►

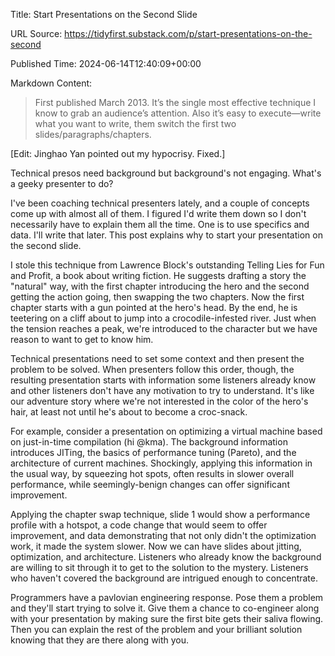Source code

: Title: Start Presentations on the Second Slide

URL Source: https://tidyfirst.substack.com/p/start-presentations-on-the-second

Published Time: 2024-06-14T12:40:09+00:00

Markdown Content:
> First published March 2013. It’s the single most effective technique I know to grab an audience’s attention. Also it’s easy to execute—write what you want to write, them switch the first two slides/paragraphs/chapters.

\[Edit: Jinghao Yan pointed out my hypocrisy. Fixed.\]

Technical presos need background but background's not engaging. What's a geeky presenter to do?

I've been coaching technical presenters lately, and a couple of concepts come up with almost all of them. I figured I'd write them down so I don't necessarily have to explain them all the time. One is to use specifics and data. I'll write that later. This post explains why to start your presentation on the second slide.  
  
I stole this technique from Lawrence Block's outstanding Telling Lies for Fun and Profit, a book about writing fiction. He suggests drafting a story the "natural" way, with the first chapter introducing the hero and the second getting the action going, then swapping the two chapters. Now the first chapter starts with a gun pointed at the hero's head. By the end, he is teetering on a cliff about to jump into a crocodile-infested river. Just when the tension reaches a peak, we're introduced to the character but we have reason to want to get to know him.  
  
Technical presentations need to set some context and then present the problem to be solved. When presenters follow this order, though, the resulting presentation starts with information some listeners already know and other listeners don't have any motivation to try to understand. It's like our adventure story where we're not interested in the color of the hero's hair, at least not until he's about to become a croc-snack.  
  
For example, consider a presentation on optimizing a virtual machine based on just-in-time compilation (hi @kma). The background information introduces JITing, the basics of performance tuning (Pareto), and the architecture of current machines. Shockingly, applying this information in the usual way, by squeezing hot spots, often results in slower overall performance, while seemingly-benign changes can offer significant improvement.  
  
Applying the chapter swap technique, slide 1 would show a performance profile with a hotspot, a code change that would seem to offer improvement, and data demonstrating that not only didn't the optimization work, it made the system slower. Now we can have slides about jitting, optimization, and architecture. Listeners who already know the background are willing to sit through it to get to the solution to the mystery. Listeners who haven't covered the background are intrigued enough to concentrate.  
  
Programmers have a pavlovian engineering response. Pose them a problem and they'll start trying to solve it. Give them a chance to co-engineer along with your presentation by making sure the first bite gets their saliva flowing. Then you can explain the rest of the problem and your brilliant solution knowing that they are there along with you.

◄

Task to complete: An exact reproduction of the material is needed, without its images.

Solution to this exercise:
Source code

: Title: Start Presentations on the Second Slide

URL Source: https://tidyfirst.substack.com/p/start-presentations-on-the-second

Published Time: 2024-06-14T12:40:09+00:00

Markdown Content:
> First published March 2013. It’s the single most effective technique I know to grab an audience’s attention. Also it’s easy to execute—write what you want to write, them switch the first two slides/paragraphs/chapters.

\[Edit: Jinghao Yan pointed out my hypocrisy. Fixed.\]

Technical presos need background but background's not engaging. What's a geeky presenter to do?

I've been coaching technical presenters lately, and a couple of concepts come up with almost all of them. I figured I'd write them down so I don't necessarily have to explain them all the time. One is to use specifics and data. I'll write that later. This post explains why to start your presentation on the second slide.  
  
I stole this technique from Lawrence Block's outstanding Telling Lies for Fun and Profit, a book about writing fiction. He suggests drafting a story the "natural" way, with the first chapter introducing the hero and the second getting the action going, then swapping the two chapters. Now the first chapter starts with a gun pointed at the hero's head. By the end, he is teetering on a cliff about to jump into a crocodile-infested river. Just when the tension reaches a peak, we're introduced to the character but we have reason to want to get to know him.  
  
Technical presentations need to set some context and then present the problem to be solved. When presenters follow this order, though, the resulting presentation starts with information some listeners already know and other listeners don't have any motivation to try to understand. It's like our adventure story where we're not interested in the color of the hero's hair, at least not until he's about to become a croc-snack.  
  
For example, consider a presentation on optimizing a virtual machine based on just-in-time compilation (hi @kma). The background information introduces JITing, the basics of performance tuning (Pareto), and the architecture of current machines. Shockingly, applying this information in the usual way, by squeezing hot spots, often results in slower overall performance, while seemingly-benign changes can offer significant improvement.  
  
Applying the chapter swap technique, slide 1 would show a performance profile with a hotspot, a code change that would seem to offer improvement, and data demonstrating that not only didn't the optimization work, it made the system slower. Now we can have slides about jitting, optimization, and architecture. Listeners who already know the background are willing to sit through it to get to the solution to the mystery. Listeners who haven't covered the background are intrigued enough to concentrate.  
  
Programmers have a pavlovian engineering response. Pose them a problem and they'll start trying to solve it. Give them a chance to co-engineer along with your presentation by making sure the first bite gets their saliva flowing. Then you can explain the rest of the problem and your brilliant solution knowing that they are there along with you.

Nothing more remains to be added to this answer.